The Indian depository landscape is dominated by two major players: Central Depository Services (India) Ltd (CDSL) and National Securities Depository Ltd (NSDL). Both entities play a crucial role in managing securities and facilitating smooth electronic trading for investors, making their quarterly performance closely watched by market participants.
In the latest Q4 results, investors and analysts have been keenly comparing CDSL and NSDL to gauge which depository demonstrated stronger growth, operational efficiency, and profitability. These results not only reflect the health of the depository industry but also provide insights into broader trends in retail and institutional participation in the Indian capital markets. In this article, let’s see who has performed better.
Central Depository Services (India) Limited (CDSL) is one of India’s leading depository institutions, established in 1999. It plays a critical role in the Indian financial market by providing electronic storage and management of securities such as shares, bonds, and mutual funds, eliminating the need for physical certificates. CDSL enables smooth trading and settlement of securities on stock exchanges, ensuring transparency, security, and efficiency in transactions.
With a market capitalization of Rs. 25,970.34 crores in the day’s trade, the shares of Central Depository Services (India) Limited rose upto 1.9 percent, making a high of Rs. 1,262.80 per share compared to its previous closing price of Rs. 1,238.30 per share.
Q4 results
Its Revenue from operations rose by 17.4 percent YoY from Rs. 224 Crores in Q4FY25 to Rs. 263 Crores in Q4FY26, and it declined by 13.4 percent QoQ from Rs. 304 Crores in Q3FY26 to Rs. 263 Crores in Q4FY26.
Its Net Profit YoY declined by 20.2 percent from Rs. 100 Crores in Q4FY25 to Rs. 79.8 Crores in Q4FY26, and on a QoQ basis, it declined by 40 percent from Rs. 133 Crores in Q3FY26 to Rs. 79.8 Crores in Q4FY26.
The earnings per share (EPS) for the quarterly period stood at Rs. 3.84, compared to Rs. 4.80 in the previous year’s quarter. The Board of Directors has recommended a final dividend for FY 25-26 of Rs. 12.75/- per equity share of face value of Rs. 10/- (i.e., 127.5% on the face value of equity share)

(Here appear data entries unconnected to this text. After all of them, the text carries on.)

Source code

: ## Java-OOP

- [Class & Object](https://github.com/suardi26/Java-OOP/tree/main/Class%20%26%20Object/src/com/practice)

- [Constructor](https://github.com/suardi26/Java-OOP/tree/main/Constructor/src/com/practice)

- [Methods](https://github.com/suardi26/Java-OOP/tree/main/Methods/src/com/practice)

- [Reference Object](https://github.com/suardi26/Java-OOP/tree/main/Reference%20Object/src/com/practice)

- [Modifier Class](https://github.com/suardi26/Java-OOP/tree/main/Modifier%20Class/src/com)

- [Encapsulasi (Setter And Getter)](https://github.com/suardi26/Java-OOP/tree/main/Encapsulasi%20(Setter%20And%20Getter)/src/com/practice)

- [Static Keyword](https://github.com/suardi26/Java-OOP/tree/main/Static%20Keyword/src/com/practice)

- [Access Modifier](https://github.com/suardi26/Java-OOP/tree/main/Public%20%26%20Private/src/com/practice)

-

The company demonstrates strong profitability, with a return on capital employed (ROCE) of 32.0% and a return on equity (ROE) of 24.5%. Its debt-to-equity ratio of 0.00 indicates a completely debt-free capital structure, reflecting financial stability and low risk. Over the past three years, the company has maintained an impressive average ROE of 29.2%, showcasing consistent value creation for shareholders.
In addition to robust returns, the company has a healthy dividend payout ratio of 54.3%, signaling a commitment to rewarding investors. Its median sales growth over the last 10 years is 23.7%, highlighting strong and sustained business expansion. Overall, the company combines high profitability, financial prudence, and steady growth, making it attractive from both investment and operational perspectives.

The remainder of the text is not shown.